Start of Records shown
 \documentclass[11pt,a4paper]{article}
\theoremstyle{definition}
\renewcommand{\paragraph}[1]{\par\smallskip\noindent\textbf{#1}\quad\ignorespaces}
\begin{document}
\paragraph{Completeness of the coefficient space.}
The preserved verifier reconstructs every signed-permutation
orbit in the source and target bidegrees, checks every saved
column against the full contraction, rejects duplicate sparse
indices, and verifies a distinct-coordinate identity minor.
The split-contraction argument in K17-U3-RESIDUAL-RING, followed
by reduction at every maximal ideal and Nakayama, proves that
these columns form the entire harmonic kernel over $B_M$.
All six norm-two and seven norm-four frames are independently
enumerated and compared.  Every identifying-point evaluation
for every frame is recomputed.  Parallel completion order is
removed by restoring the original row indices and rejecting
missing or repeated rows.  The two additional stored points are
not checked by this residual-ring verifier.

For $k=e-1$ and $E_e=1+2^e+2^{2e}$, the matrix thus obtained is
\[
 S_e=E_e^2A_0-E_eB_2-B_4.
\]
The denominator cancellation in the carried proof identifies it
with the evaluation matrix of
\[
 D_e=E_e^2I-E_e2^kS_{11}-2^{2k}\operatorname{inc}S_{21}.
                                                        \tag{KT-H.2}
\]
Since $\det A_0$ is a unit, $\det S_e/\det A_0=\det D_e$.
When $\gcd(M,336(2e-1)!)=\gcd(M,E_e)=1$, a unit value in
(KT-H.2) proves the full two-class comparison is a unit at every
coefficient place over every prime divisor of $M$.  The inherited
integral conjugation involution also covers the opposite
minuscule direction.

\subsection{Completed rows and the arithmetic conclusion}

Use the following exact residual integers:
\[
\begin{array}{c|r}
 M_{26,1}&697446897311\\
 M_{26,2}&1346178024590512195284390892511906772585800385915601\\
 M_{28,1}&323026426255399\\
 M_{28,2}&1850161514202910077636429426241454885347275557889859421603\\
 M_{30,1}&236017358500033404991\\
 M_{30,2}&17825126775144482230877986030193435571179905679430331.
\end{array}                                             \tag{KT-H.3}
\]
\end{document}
End of Records shown
Start of Records shown
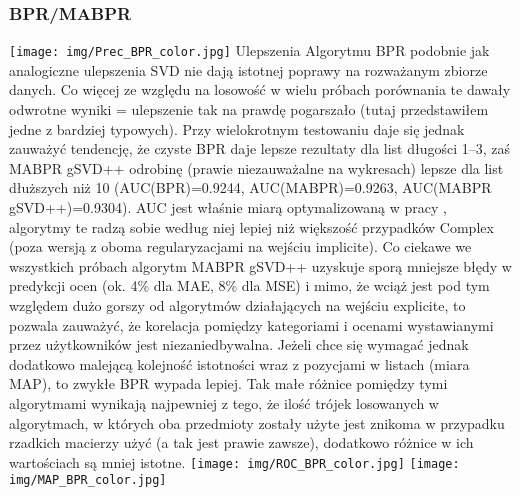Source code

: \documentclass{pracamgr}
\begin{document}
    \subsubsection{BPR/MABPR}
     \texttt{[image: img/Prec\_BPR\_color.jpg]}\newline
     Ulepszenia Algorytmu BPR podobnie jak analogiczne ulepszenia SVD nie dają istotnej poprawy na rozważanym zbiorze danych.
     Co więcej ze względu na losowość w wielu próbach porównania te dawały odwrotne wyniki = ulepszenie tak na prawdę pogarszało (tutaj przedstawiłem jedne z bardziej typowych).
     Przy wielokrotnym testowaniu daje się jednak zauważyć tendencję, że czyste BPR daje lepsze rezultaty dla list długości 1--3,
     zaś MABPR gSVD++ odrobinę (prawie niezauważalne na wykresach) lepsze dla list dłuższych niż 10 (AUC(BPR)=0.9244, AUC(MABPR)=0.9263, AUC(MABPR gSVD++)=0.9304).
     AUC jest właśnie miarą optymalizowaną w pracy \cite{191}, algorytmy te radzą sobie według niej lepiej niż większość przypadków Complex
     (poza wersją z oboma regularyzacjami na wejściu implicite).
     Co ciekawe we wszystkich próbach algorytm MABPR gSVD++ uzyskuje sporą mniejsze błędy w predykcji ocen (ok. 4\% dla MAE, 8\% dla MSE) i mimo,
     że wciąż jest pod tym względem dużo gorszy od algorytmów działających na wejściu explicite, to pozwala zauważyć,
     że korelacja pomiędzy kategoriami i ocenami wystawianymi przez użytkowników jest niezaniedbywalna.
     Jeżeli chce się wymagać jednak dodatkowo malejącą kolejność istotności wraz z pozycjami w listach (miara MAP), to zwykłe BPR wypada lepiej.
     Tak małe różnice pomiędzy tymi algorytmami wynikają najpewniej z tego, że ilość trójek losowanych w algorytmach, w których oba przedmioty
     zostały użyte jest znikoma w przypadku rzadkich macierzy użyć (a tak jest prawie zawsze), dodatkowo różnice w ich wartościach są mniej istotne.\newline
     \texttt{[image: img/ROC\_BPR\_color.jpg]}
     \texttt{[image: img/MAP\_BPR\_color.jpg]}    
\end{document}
End of Records shown
Start of Records shown
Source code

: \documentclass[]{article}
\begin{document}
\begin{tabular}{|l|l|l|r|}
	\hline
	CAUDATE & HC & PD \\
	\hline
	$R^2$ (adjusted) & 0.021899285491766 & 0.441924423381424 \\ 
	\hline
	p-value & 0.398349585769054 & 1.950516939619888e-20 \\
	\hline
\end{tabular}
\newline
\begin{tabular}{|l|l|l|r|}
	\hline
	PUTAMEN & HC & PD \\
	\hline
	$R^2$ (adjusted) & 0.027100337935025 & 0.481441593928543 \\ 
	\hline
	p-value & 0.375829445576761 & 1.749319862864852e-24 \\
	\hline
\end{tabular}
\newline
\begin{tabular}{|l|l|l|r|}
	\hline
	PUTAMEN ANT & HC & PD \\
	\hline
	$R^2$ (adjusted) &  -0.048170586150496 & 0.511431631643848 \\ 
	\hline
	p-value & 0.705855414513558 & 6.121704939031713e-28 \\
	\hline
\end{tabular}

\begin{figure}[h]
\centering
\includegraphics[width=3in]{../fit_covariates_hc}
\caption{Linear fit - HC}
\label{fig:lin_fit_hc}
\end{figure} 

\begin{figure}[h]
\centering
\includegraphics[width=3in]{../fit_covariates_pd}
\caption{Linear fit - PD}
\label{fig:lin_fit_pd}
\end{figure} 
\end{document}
End of Records shown
What this task involves: If a line in the material above contains the word "lepiej", it counts; give only the number of such lines.

Exercise answer: 2